Start of Information supplied

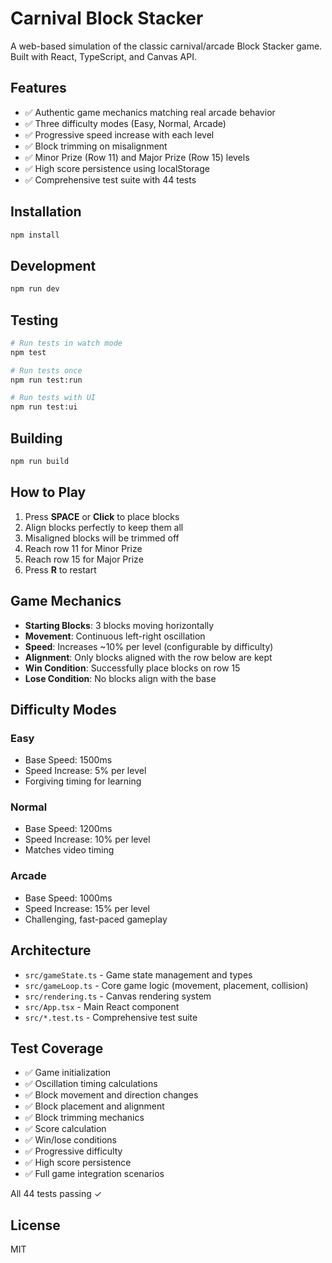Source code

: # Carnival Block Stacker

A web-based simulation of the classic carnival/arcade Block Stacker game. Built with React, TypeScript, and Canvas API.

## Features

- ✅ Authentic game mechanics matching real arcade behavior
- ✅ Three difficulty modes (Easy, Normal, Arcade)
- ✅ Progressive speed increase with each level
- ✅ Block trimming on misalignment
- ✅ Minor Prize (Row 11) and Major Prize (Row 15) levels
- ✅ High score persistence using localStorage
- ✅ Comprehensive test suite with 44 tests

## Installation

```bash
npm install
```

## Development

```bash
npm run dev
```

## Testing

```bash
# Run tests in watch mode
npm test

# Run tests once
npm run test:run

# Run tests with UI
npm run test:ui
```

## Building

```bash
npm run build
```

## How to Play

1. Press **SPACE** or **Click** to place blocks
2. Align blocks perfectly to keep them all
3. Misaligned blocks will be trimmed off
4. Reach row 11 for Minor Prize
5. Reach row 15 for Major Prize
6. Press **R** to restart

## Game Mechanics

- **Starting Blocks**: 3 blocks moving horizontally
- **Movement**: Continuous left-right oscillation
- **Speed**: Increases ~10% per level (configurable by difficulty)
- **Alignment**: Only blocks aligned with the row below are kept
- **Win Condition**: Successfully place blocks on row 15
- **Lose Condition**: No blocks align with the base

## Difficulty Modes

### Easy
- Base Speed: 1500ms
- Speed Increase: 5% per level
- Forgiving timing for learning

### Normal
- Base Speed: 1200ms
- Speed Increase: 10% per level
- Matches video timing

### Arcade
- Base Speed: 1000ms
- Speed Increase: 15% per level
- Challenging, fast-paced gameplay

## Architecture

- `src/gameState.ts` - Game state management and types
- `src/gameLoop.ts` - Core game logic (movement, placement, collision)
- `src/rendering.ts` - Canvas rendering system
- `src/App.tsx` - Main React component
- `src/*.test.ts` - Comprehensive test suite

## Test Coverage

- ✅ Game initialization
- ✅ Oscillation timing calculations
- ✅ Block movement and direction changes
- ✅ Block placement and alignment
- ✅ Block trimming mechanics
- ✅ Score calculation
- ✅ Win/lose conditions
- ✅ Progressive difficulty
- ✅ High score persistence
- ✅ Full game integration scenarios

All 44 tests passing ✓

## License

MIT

End of Information supplied
Start of Information supplied

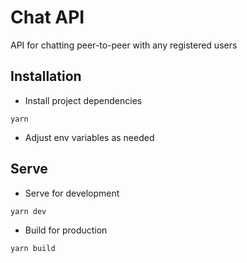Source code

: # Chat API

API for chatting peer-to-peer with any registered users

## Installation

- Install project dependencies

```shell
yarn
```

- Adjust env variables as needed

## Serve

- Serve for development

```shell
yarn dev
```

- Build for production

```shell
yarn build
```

End of Information supplied
Start of Information supplied

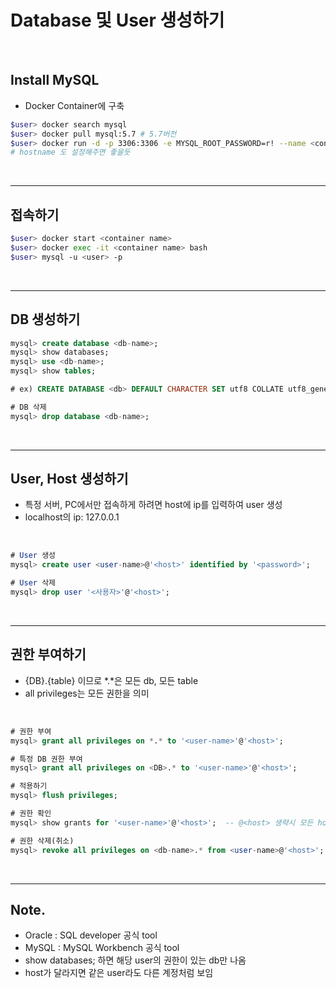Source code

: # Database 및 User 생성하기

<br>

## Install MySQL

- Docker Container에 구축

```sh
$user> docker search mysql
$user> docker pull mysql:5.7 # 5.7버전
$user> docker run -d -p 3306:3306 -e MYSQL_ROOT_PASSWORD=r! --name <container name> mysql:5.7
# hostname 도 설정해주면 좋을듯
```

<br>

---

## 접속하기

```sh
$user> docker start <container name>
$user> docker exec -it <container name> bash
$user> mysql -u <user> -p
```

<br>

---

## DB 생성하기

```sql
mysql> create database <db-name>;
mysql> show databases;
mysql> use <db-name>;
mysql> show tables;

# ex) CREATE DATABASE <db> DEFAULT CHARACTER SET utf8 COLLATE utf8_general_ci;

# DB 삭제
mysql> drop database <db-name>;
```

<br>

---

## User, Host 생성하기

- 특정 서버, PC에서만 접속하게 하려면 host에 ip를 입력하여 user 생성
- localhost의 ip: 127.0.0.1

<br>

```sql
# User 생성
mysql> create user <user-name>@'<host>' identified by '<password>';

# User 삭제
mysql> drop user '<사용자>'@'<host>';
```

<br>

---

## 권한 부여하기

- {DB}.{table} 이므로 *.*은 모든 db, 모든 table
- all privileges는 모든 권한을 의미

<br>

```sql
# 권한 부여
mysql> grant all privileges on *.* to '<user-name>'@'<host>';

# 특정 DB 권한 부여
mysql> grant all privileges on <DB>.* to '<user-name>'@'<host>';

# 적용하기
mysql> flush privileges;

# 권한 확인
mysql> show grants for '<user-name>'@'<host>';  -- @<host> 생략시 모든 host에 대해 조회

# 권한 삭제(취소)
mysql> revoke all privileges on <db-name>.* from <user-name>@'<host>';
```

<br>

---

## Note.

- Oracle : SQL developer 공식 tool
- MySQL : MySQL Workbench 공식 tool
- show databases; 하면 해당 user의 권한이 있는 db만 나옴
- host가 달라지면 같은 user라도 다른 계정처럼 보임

End of Information supplied

# Task item
All lines above with the word "suite" need to be reported.

# Exercise response
- ✅ Comprehensive test suite with 44 tests
- `src/*.test.ts` - Comprehensive test suite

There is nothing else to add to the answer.